Every year, the one thing the Legislature has to do is pass a budget. But from day one, Speaker of the House Richard Corcoran, Senate President Joe Negron and Governor Rick Scott are preparing for a budget battle. The three Republicans fundamentally disagree on state spending and economic development. And some capitol watchers are worried the fight will derail the process entirely. Pam Olson prayed for lawmakers on the Senate floor Tuesday morning.
“And Lord, I know I’m asking for a miracle, but may this session end on time,” Olson said.
The fear of a rocky session is looming over first-time lawmakers, who are hoping to hang on to voter support. It’s driving freshmen representatives like Nicholas Duran, a Democrat from Miami, to reach across party lines.
“It’s true. Yeah my first bill that I cosponsored, first two bills that I cosponsored were with members of the opposite party, Republicans,” Duran said.
Duran says he’s optimistic. But he is keeping his summer schedule open, in case lawmakers have to come back to Tallahassee for a special session.
“I’ve sort of started talking to my wife, my family. I think they need to know a little bit about those sorts of things. But we have to play the cards as they lie,” Duran said.
But for Speaker Richard Corcoran, conservative principles outweigh most everything else. That’s riling up some veteran lawmakers who favor pragmatism and compromise. But freshmen Representative Byron Donalds, a Naples Republican, is ready for the difficult conversations.

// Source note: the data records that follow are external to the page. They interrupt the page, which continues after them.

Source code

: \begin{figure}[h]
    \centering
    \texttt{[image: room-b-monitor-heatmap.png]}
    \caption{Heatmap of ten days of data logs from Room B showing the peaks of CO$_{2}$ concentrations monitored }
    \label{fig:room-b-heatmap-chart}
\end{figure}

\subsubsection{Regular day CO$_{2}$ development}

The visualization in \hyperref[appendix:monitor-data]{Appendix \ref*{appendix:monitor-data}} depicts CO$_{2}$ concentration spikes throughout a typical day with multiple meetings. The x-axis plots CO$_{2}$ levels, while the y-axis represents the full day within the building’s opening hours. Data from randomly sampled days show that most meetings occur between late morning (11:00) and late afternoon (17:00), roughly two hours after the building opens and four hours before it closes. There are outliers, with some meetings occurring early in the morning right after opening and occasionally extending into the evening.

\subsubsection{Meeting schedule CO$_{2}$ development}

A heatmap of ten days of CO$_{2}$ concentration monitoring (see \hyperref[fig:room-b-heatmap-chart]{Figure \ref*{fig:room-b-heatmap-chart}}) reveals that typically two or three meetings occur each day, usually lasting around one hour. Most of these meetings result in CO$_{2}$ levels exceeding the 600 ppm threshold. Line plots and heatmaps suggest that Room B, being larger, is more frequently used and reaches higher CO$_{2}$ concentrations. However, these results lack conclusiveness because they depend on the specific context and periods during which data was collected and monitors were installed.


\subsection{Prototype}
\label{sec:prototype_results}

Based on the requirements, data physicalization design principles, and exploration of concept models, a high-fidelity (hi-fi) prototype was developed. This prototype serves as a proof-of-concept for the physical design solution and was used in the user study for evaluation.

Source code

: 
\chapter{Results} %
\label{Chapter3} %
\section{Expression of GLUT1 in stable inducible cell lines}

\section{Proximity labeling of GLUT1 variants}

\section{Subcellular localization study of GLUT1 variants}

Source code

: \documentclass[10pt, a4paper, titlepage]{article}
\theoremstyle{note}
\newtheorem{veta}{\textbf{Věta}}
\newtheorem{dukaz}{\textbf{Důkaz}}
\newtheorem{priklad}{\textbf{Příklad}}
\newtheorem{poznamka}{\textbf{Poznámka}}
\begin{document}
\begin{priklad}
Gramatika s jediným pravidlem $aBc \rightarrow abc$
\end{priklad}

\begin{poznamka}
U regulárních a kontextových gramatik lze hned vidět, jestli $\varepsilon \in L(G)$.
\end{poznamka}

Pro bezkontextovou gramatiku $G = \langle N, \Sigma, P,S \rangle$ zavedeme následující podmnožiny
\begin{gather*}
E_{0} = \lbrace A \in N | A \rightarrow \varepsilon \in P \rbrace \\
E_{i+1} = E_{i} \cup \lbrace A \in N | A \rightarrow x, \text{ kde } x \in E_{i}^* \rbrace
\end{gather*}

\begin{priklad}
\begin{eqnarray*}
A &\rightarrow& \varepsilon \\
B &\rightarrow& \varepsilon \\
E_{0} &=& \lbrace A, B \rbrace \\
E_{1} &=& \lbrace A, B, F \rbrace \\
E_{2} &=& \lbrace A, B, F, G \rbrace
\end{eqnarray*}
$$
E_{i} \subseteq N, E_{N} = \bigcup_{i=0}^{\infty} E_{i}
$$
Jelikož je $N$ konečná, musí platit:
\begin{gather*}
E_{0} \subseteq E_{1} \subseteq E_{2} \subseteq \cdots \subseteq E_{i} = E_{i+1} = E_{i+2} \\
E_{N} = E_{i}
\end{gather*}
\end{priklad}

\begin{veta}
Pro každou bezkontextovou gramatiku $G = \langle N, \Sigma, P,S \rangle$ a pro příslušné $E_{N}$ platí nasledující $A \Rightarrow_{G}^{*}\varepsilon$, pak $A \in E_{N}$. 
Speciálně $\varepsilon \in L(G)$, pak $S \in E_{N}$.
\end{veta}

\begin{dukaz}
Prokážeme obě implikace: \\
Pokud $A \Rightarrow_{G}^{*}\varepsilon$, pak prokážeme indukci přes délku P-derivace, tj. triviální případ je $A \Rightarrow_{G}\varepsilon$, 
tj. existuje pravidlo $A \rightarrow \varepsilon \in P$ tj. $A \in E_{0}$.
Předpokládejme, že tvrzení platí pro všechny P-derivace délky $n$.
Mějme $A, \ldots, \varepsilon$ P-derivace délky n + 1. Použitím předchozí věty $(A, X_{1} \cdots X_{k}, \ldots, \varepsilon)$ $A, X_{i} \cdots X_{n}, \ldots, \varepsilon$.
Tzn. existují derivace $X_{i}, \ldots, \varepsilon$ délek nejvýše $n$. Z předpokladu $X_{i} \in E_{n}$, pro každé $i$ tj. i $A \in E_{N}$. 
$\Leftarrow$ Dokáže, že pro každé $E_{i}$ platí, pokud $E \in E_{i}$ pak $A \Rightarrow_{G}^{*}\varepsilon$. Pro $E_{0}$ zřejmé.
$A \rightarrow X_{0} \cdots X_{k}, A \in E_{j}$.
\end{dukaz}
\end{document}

“It’s a very good time to be in the Legislature despite all the quote unquote raucousness of it. I think what we’re really doing is having critical conversations for the future of our state," Donalds said. "If you take this job seriously, and I know all my colleagues do. But if you really take it seriously, you’re going to rub elbows. It’s gonna be sharp. There are things you’re going to fight about. Because that’s how you get to the best policy.”
But first-time Representative Carlos Guillermo Smith says the conservative crusade is leading to bad policy. The Winter Park Democrat criticizes plans to set term limits for judges, and to override rulings by the state’s highest court.
“We have made the Florida Supreme Court, which is a check on the legislature, as a separate branch of government, public enemy number one under this leadership!” Guillermo Smith said.
In order to pass the budget on time, lawmakers may have make compromises and sacrifices. But for now, they’re showing no signs of backing down.